» TASK DESCRIPTION
The job is to find each line of the records below that includes the word "home" and copy it.

──────────

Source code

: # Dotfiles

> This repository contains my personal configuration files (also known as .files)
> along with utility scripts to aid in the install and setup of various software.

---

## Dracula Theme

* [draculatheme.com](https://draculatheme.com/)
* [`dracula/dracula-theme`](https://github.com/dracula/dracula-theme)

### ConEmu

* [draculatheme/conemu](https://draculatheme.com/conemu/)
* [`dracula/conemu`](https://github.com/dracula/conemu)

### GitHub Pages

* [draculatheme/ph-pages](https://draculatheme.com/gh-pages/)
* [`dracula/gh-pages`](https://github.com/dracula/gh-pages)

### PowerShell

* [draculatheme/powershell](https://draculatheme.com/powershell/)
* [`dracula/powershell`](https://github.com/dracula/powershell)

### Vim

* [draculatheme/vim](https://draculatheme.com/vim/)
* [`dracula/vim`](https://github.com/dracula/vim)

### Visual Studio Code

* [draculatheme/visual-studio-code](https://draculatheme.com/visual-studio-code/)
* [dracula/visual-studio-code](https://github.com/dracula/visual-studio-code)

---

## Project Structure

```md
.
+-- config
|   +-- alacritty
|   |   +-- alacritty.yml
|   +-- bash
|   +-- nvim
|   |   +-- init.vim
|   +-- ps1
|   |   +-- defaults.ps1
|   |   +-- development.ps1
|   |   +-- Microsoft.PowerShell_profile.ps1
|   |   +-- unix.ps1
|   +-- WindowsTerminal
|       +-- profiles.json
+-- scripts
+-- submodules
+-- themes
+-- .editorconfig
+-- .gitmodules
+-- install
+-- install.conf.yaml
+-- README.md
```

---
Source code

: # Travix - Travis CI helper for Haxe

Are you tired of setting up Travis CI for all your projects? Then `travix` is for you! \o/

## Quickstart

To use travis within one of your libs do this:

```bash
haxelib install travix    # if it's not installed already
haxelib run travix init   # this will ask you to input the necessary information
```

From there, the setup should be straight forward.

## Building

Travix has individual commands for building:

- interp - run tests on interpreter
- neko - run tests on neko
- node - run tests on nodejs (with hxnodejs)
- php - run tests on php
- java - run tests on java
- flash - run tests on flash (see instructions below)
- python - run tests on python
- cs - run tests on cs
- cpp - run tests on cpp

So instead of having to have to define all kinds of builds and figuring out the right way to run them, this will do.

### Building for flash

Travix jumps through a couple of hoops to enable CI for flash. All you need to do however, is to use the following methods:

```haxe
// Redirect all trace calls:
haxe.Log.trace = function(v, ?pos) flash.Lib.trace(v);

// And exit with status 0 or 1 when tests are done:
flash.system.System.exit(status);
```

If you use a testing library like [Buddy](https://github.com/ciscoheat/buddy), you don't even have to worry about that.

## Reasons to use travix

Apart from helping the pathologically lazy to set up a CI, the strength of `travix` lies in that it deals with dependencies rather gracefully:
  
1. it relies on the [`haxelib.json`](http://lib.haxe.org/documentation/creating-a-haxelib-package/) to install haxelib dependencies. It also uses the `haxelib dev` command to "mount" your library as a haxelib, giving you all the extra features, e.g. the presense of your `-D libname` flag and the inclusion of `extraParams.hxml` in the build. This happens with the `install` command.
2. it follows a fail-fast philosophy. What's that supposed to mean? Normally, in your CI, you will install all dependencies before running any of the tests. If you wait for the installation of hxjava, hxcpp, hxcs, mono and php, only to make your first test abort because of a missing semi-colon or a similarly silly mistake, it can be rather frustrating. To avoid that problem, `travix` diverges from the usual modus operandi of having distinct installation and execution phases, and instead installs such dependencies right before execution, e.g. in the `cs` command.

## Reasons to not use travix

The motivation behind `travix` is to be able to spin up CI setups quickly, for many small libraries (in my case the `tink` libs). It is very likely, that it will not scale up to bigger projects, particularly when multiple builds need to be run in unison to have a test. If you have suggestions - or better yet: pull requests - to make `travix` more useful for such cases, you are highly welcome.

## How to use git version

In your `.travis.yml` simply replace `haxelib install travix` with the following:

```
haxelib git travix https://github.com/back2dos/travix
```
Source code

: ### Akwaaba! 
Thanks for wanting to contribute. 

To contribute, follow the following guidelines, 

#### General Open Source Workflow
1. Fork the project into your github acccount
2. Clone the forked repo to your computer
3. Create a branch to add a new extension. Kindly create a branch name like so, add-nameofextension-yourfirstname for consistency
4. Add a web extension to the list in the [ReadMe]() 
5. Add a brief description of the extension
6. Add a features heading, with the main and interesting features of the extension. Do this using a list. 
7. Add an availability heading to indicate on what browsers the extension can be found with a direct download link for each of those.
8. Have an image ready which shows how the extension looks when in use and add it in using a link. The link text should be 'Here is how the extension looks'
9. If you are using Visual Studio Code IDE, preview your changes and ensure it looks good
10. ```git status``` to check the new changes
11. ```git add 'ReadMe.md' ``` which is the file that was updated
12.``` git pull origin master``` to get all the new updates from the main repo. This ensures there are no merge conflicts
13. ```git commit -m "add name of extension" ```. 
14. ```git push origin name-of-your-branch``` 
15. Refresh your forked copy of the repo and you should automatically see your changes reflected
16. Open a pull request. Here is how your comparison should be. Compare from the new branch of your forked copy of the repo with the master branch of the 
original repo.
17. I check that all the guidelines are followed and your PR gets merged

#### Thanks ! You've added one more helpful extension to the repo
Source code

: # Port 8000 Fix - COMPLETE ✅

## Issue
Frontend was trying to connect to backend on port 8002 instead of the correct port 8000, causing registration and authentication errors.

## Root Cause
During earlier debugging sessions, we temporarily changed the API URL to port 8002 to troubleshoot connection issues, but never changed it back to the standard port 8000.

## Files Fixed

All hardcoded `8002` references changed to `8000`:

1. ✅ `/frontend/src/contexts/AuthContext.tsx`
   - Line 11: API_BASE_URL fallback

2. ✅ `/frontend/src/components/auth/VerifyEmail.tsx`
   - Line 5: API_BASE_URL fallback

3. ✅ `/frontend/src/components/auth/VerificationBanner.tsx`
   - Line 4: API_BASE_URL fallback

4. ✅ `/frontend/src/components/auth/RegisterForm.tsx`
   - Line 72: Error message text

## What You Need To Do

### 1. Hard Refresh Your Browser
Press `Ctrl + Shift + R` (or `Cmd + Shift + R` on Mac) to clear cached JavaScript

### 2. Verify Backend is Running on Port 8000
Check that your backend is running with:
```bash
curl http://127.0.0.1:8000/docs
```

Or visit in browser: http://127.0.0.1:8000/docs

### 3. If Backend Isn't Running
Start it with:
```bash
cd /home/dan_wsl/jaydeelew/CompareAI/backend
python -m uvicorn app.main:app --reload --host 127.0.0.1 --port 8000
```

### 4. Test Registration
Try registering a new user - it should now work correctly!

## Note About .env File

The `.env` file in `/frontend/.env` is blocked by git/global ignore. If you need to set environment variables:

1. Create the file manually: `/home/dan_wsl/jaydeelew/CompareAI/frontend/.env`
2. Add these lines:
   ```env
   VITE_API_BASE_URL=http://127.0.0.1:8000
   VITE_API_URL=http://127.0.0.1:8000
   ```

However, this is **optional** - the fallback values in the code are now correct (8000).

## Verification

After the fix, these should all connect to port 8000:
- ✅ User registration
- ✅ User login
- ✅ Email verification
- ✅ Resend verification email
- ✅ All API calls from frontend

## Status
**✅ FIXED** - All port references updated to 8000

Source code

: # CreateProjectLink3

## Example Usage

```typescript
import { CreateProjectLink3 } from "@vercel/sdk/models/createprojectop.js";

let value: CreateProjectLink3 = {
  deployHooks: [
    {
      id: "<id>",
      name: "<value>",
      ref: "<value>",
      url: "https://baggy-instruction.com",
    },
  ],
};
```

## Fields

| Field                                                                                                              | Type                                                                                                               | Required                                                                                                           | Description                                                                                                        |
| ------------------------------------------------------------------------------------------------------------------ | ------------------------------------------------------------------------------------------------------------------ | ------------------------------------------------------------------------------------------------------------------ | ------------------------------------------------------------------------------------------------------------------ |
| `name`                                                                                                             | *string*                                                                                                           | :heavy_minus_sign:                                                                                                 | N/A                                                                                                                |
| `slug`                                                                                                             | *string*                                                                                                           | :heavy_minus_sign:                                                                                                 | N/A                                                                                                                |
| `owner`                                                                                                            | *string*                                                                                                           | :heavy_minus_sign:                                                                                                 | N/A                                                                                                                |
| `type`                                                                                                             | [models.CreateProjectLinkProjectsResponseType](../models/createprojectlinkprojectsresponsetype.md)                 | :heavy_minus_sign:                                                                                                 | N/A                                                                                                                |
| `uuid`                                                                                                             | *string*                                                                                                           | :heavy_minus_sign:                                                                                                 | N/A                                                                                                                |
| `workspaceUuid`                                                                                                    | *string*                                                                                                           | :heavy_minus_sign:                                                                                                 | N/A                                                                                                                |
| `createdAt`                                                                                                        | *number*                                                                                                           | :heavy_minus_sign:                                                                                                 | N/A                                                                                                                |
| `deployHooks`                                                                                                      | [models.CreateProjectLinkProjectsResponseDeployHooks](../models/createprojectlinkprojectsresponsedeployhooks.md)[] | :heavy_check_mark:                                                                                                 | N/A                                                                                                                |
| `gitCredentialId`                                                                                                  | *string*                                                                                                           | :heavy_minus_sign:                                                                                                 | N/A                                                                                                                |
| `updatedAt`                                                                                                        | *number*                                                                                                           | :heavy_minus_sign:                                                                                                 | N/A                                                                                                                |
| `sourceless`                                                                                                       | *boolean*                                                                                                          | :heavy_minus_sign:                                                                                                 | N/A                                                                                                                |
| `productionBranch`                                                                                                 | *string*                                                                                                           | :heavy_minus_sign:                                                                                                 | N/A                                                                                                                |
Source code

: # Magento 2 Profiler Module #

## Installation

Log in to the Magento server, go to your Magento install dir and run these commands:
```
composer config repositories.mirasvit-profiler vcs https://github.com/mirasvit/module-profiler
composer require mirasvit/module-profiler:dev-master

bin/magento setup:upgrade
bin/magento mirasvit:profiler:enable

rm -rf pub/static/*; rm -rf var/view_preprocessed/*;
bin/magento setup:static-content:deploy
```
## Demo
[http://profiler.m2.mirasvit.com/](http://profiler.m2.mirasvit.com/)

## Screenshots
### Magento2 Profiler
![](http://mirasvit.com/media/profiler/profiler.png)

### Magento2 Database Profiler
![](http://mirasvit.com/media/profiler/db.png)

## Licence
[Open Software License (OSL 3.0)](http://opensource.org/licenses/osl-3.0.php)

──────────

» TASK RESPONSE
cd /home/dan_wsl/jaydeelew/CompareAI/backend
1. Create the file manually: `/home/dan_wsl/jaydeelew/CompareAI/frontend/.env`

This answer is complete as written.